== Exercise ==
A word-for-word copy of every entry below is required; the images do not belong in it.

== Data for this exercise ==
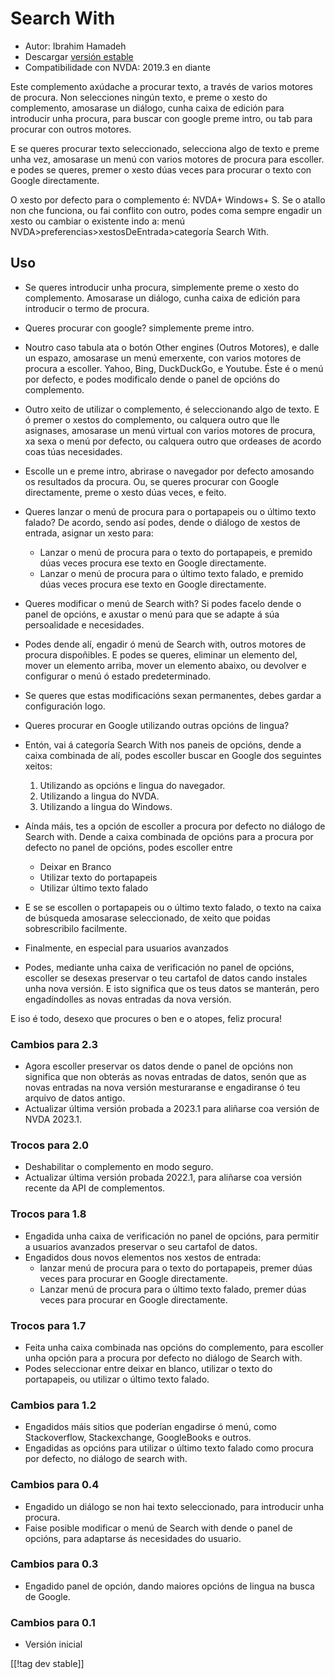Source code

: # Search With #

* Autor: Ibrahim Hamadeh
* Descargar [versión estable][1]
* Compatibilidade con NVDA: 2019.3 en diante

Este complemento axúdache a procurar texto, a través de varios motores de
procura. Non selecciones ningún texto, e preme o xesto do complemento,
amosarase un diálogo, cunha caixa de edición para introducir unha procura,
para buscar con google preme intro, ou tab para procurar con outros motores.

E se queres procurar texto seleccionado, selecciona algo de texto e preme
unha vez, amosarase un menú con varios motores de procura para escoller. e
podes se queres, premer o xesto dúas veces para procurar o texto con Google
directamente.

O xesto por defecto para o complemento é: NVDA+ Windows+ S. Se o atallo non che funciona, ou fai conflito con outro, podes coma sempre engadir un xesto ou cambiar o existente indo a: menú NVDA>preferencias>xestosDeEntrada>categoría Search With.

## Uso

* Se queres introducir unha procura, simplemente preme o xesto do
  complemento. Amosarase un diálogo, cunha caixa de edición para introducir
  o termo de procura.
* Queres procurar con google? simplemente preme intro.
* Noutro caso tabula ata o botón Other engines (Outros Motores), e dalle un
  espazo, amosarase un menú emerxente, con varios motores de procura a
  escoller. Yahoo, Bing, DuckDuckGo, e Youtube. Éste é o menú por defecto, e
  podes modificalo dende o panel de opcións do complemento.
* Outro xeito de utilizar o complemento, é seleccionando algo de texto. E ó
  premer o xestos do complemento, ou calquera outro que lle asignases,
  amosarase un menú virtual con varios motores de procura, xa sexa o menú
  por defecto, ou calquera outro que ordeases de acordo coas túas
  necesidades.
* Escolle un e preme intro, abrirase o navegador por defecto amosando os
  resultados da procura. Ou, se queres procurar con Google directamente,
  preme o xesto dúas veces, e feito.
* Queres lanzar o menú de procura para o portapapeis ou o último texto
  falado? De acordo, sendo así podes, dende o diálogo de xestos de entrada,
  asignar un xesto para:
    * Lanzar o menú de procura para o texto do portapapeis, e premido dúas
      veces procura ese texto en Google directamente.
    * Lanzar o menú de procura para o último texto falado, e premido dúas
      veces procura ese texto en Google directamente.
* Queres modificar o menú de Search with? Si podes facelo dende o panel de
  opcións, e axustar o menú para que se adapte á súa persoalidade e
  necesidades.
* Podes dende alí, engadir ó menú de Search with, outros motores de procura
  dispoñibles. E podes se queres, eliminar un elemento del, mover un
  elemento arriba, mover un elemento abaixo, ou devolver e configurar o menú
  ó estado predeterminado.
* Se queres que estas modificacións sexan permanentes, debes gardar a
  configuración logo.
* Queres procurar en Google utilizando outras opcións de lingua?
* Entón, vai á categoría Search With nos paneis de opcións, dende a caixa
  combinada de alí, podes escoller buscar en Google dos seguintes xeitos:

    1. Utilizando as opcións e lingua do navegador.
    2. Utilizando a lingua do NVDA.
    3. Utilizando a lingua do Windows.

* Aínda máis, tes a opción de escoller a procura por defecto no diálogo de
  Search with. Dende a caixa combinada de opcións para a procura por defecto
  no panel de opcións, podes escoller entre

    * Deixar en Branco
    * Utilizar texto do portapapeis
    * Utilizar último texto falado

* E se se escollen o portapapeis ou o último texto falado, o texto na caixa
  de búsqueda amosarase seleccionado, de xeito que poidas sobrescribilo
  facilmente.
* Finalmente, en especial para usuarios avanzados
* Podes, mediante unha caixa de verificación no panel de opcións, escoller
  se desexas preservar o teu cartafol de datos cando instales unha nova
  versión. E isto significa que os teus datos se manterán, pero
  engadíndolles as novas entradas da nova versión.

E iso é todo, desexo que procures o ben e o atopes, feliz procura!

### Cambios para 2.3 ###

* Agora escoller preservar os datos dende o panel de opcións non significa
  que non obterás as novas entradas de datos, senón que as novas entradas na
  nova versión mesturaranse e engadiranse ó teu arquivo de datos antigo.
* Actualizar última versión probada a 2023.1 para aliñarse coa versión de
  NVDA 2023.1.

### Trocos para 2.0 ###

* Deshabilitar o complemento en modo seguro.
* Actualizar última versión probada 2022.1, para aliñarse coa versión
  recente da API de complementos.

### Trocos para 1.8 ###

* Engadida unha caixa de verificación no panel de opcións, para permitir a
  usuarios avanzados preservar o seu cartafol de datos.
* Engadidos dous novos elementos nos xestos de entrada:
    * lanzar menú de procura para o texto do portapapeis, premer dúas veces
      para procurar en Google directamente.
    * Lanzar menú de procura para o último texto falado, premer dúas veces
      para procurar en Google directamente.

### Trocos para 1.7

* Feita unha caixa combinada nas opcións do complemento, para escoller unha
  opción para a procura por defecto no diálogo de Search with.
* Podes seleccionar entre deixar en blanco, utilizar o texto do portapapeis,
  ou utilizar o último texto falado.

### Cambios para 1.2

* Engadidos máis sitios que poderían engadirse ó menú, como Stackoverflow,
  Stackexchange, GoogleBooks e outros.
* Engadidas as opcións para utilizar o último texto falado como procura por
  defecto, no diálogo de search with.

### Cambios para 0.4

* Engadido un diálogo se non hai texto seleccionado, para introducir unha
  procura.
* Faise posible modificar o menú de Search with dende o panel de opcións,
  para adaptarse ás necesidades do usuario.

### Cambios para 0.3

* Engadido panel de opción, dando maiores opcións de lingua na busca de
  Google.

### Cambios para 0.1

* Versión inicial

[[!tag dev stable]]

[1]: https://www.nvaccess.org/addonStore/legacy?file=searchwith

== Task result ==
Source code

: # Search With #

* Autor: Ibrahim Hamadeh
* Descargar [versión estable][1]
* Compatibilidade con NVDA: 2019.3 en diante

Este complemento axúdache a procurar texto, a través de varios motores de
procura. Non selecciones ningún texto, e preme o xesto do complemento,
amosarase un diálogo, cunha caixa de edición para introducir unha procura,
para buscar con google preme intro, ou tab para procurar con outros motores.

E se queres procurar texto seleccionado, selecciona algo de texto e preme
unha vez, amosarase un menú con varios motores de procura para escoller. e
podes se queres, premer o xesto dúas veces para procurar o texto con Google
directamente.

O xesto por defecto para o complemento é: NVDA+ Windows+ S. Se o atallo non che funciona, ou fai conflito con outro, podes coma sempre engadir un xesto ou cambiar o existente indo a: menú NVDA>preferencias>xestosDeEntrada>categoría Search With.

## Uso

* Se queres introducir unha procura, simplemente preme o xesto do
  complemento. Amosarase un diálogo, cunha caixa de edición para introducir
  o termo de procura.
* Queres procurar con google? simplemente preme intro.
* Noutro caso tabula ata o botón Other engines (Outros Motores), e dalle un
  espazo, amosarase un menú emerxente, con varios motores de procura a
  escoller. Yahoo, Bing, DuckDuckGo, e Youtube. Éste é o menú por defecto, e
  podes modificalo dende o panel de opcións do complemento.
* Outro xeito de utilizar o complemento, é seleccionando algo de texto. E ó
  premer o xestos do complemento, ou calquera outro que lle asignases,
  amosarase un menú virtual con varios motores de procura, xa sexa o menú
  por defecto, ou calquera outro que ordeases de acordo coas túas
  necesidades.
* Escolle un e preme intro, abrirase o navegador por defecto amosando os
  resultados da procura. Ou, se queres procurar con Google directamente,
  preme o xesto dúas veces, e feito.
* Queres lanzar o menú de procura para o portapapeis ou o último texto
  falado? De acordo, sendo así podes, dende o diálogo de xestos de entrada,
  asignar un xesto para:
    * Lanzar o menú de procura para o texto do portapapeis, e premido dúas
      veces procura ese texto en Google directamente.
    * Lanzar o menú de procura para o último texto falado, e premido dúas
      veces procura ese texto en Google directamente.
* Queres modificar o menú de Search with? Si podes facelo dende o panel de
  opcións, e axustar o menú para que se adapte á súa persoalidade e
  necesidades.
* Podes dende alí, engadir ó menú de Search with, outros motores de procura
  dispoñibles. E podes se queres, eliminar un elemento del, mover un
  elemento arriba, mover un elemento abaixo, ou devolver e configurar o menú
  ó estado predeterminado.
* Se queres que estas modificacións sexan permanentes, debes gardar a
  configuración logo.
* Queres procurar en Google utilizando outras opcións de lingua?
* Entón, vai á categoría Search With nos paneis de opcións, dende a caixa
  combinada de alí, podes escoller buscar en Google dos seguintes xeitos:

    1. Utilizando as opcións e lingua do navegador.
    2. Utilizando a lingua do NVDA.
    3. Utilizando a lingua do Windows.

* Aínda máis, tes a opción de escoller a procura por defecto no diálogo de
  Search with. Dende a caixa combinada de opcións para a procura por defecto
  no panel de opcións, podes escoller entre

    * Deixar en Branco
    * Utilizar texto do portapapeis
    * Utilizar último texto falado

* E se se escollen o portapapeis ou o último texto falado, o texto na caixa
  de búsqueda amosarase seleccionado, de xeito que poidas sobrescribilo
  facilmente.
* Finalmente, en especial para usuarios avanzados
* Podes, mediante unha caixa de verificación no panel de opcións, escoller
  se desexas preservar o teu cartafol de datos cando instales unha nova
  versión. E isto significa que os teus datos se manterán, pero
  engadíndolles as novas entradas da nova versión.

E iso é todo, desexo que procures o ben e o atopes, feliz procura!

### Cambios para 2.3 ###

* Agora escoller preservar os datos dende o panel de opcións non significa
  que non obterás as novas entradas de datos, senón que as novas entradas na
  nova versión mesturaranse e engadiranse ó teu arquivo de datos antigo.
* Actualizar última versión probada a 2023.1 para aliñarse coa versión de
  NVDA 2023.1.

### Trocos para 2.0 ###

* Deshabilitar o complemento en modo seguro.
* Actualizar última versión probada 2022.1, para aliñarse coa versión
  recente da API de complementos.

### Trocos para 1.8 ###

* Engadida unha caixa de verificación no panel de opcións, para permitir a
  usuarios avanzados preservar o seu cartafol de datos.
* Engadidos dous novos elementos nos xestos de entrada:
    * lanzar menú de procura para o texto do portapapeis, premer dúas veces
      para procurar en Google directamente.
    * Lanzar menú de procura para o último texto falado, premer dúas veces
      para procurar en Google directamente.

### Trocos para 1.7

* Feita unha caixa combinada nas opcións do complemento, para escoller unha
  opción para a procura por defecto no diálogo de Search with.
* Podes seleccionar entre deixar en blanco, utilizar o texto do portapapeis,
  ou utilizar o último texto falado.

### Cambios para 1.2

* Engadidos máis sitios que poderían engadirse ó menú, como Stackoverflow,
  Stackexchange, GoogleBooks e outros.
* Engadidas as opcións para utilizar o último texto falado como procura por
  defecto, no diálogo de search with.

### Cambios para 0.4

* Engadido un diálogo se non hai texto seleccionado, para introducir unha
  procura.
* Faise posible modificar o menú de Search with dende o panel de opcións,
  para adaptarse ás necesidades do usuario.

### Cambios para 0.3

* Engadido panel de opción, dando maiores opcións de lingua na busca de
  Google.

### Cambios para 0.1

* Versión inicial

[[!tag dev stable]]

[1]: https://www.nvaccess.org/addonStore/legacy?file=searchwith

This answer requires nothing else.